“Burjuvazi” sözcüğü, kaleyle çevrili şehir
anlamındaki Latince “burgus” sözcüğünden geliyor. Arapçadaki “burc” da kaleyi
ifade ediyor. Bu yönüyle burjuvazi, şehirde yerleşik olup, köylüyle (serfle)
toprak ağalığı ve aristokrasi arasındaki sınıfa, yani kısacası, feodal dönemin
orta sınıfına denk düşüyor.
Burjuvazi, bu dönemde, halk isyanlarının
kazanımlarının üzerine oturuyor, onları kendi hanesine yazıyor, onlara
ideolojik, politik ve teorik manalar yükleyip, gelecekteki iktidarı için onları
birer silâha dönüştürüyor.
Yeni dönemin, yani kapitalizmin orta sınıfları,
özellikle masonlar, Yahudiler ve alt Hıristiyan mezheplerle örülü ara toplumsal
katmanlar, zanaatkârlar, esnaf, küçük üreticiler ve meslek erbabı, burjuvazinin
feodal dönemdeki bu silâhlarını devralıyor, onları kendi sınıfsal-politik
çıkarları için kullanıyor. Ama Marx ve Engels diye iki Alman çıkıyor, İngiliz
ve Fransız menşeli bu orta sınıf yönelimine, proletarya adına, elde kılıç saldırıyor. Marksizm, Sanayi Devrimciliği ile Fransız Devrimciliği arasına sokulan
bir kama olarak biçimleniyor.
Küçük üretici ya da meselâ ayakkabı ustası, ürününü
başından sonuna yönetiyor. Başı ve sonu o oluyor. Çivisini o çakıyor, derisini
o boyuyor. Ama bir burjuva geliyor, ayakkabı fabrikası kuruyor, o fabrikaya işçiler alıyor, bu işçiler, ürünün başını da sonunu da görmüyorlar ve toplam işlemin
sıradan bir bileşeni oluyorlar. Bu, fiilî toplumsal ilişkileri de belirliyor.

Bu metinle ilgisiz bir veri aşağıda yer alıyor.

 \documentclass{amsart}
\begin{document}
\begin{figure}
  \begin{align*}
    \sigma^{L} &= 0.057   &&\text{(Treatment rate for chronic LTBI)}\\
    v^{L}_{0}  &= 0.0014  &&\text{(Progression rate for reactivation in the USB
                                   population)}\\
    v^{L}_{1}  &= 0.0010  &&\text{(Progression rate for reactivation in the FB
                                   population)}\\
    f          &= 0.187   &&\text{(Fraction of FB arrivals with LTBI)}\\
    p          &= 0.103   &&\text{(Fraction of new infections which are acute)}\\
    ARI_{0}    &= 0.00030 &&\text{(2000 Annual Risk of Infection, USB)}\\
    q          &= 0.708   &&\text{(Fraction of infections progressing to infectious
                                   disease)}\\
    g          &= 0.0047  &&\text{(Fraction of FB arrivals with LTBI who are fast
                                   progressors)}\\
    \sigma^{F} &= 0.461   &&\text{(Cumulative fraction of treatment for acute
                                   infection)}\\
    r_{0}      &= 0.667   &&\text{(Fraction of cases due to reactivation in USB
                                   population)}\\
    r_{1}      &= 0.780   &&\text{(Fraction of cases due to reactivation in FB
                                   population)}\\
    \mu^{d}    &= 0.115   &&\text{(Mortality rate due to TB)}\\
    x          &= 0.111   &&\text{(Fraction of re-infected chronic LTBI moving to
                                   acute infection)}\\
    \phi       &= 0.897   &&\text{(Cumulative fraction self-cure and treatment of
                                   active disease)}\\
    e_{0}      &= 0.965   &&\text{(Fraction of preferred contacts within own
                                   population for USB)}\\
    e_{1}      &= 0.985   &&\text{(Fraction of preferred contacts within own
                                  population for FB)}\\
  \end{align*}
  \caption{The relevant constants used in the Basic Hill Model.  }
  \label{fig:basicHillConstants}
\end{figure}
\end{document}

Zanaatkâr, kendi esamisinin okunmadığını, hükmünün kalmadığını görüp isyan
ediyorken, işçi, sınıfsallaşma gerilimiyle, genel isyana dâhil oluyor. Usta, adam
yurduna konulmak, işçi, yeni yurdu emektaşlarıyla birlikte kurmak için kollarını
sıvıyor.
Kapitalizmin burjuvalara da hükmeden genel seyrine
karşı ara sınıflar, kimi tepki tarzlarına bir biçimde dâhil oluyorlar. Yeni
dönemin orta sınıfı, feodal dönemin orta sınıfından, burjuvaziden ödünç aldığı
silâhları kapitalizme yöneltiyor. Bu silâhlar, belli durum ve dönemlerde
kapitalizmin genel seyrinden eti ve ruhu yaralanan burjuvaziye merhem
oluyorlar.
Tepki biçimleri üç alanda cereyan ediyor: dinî, millî ve sınıfî.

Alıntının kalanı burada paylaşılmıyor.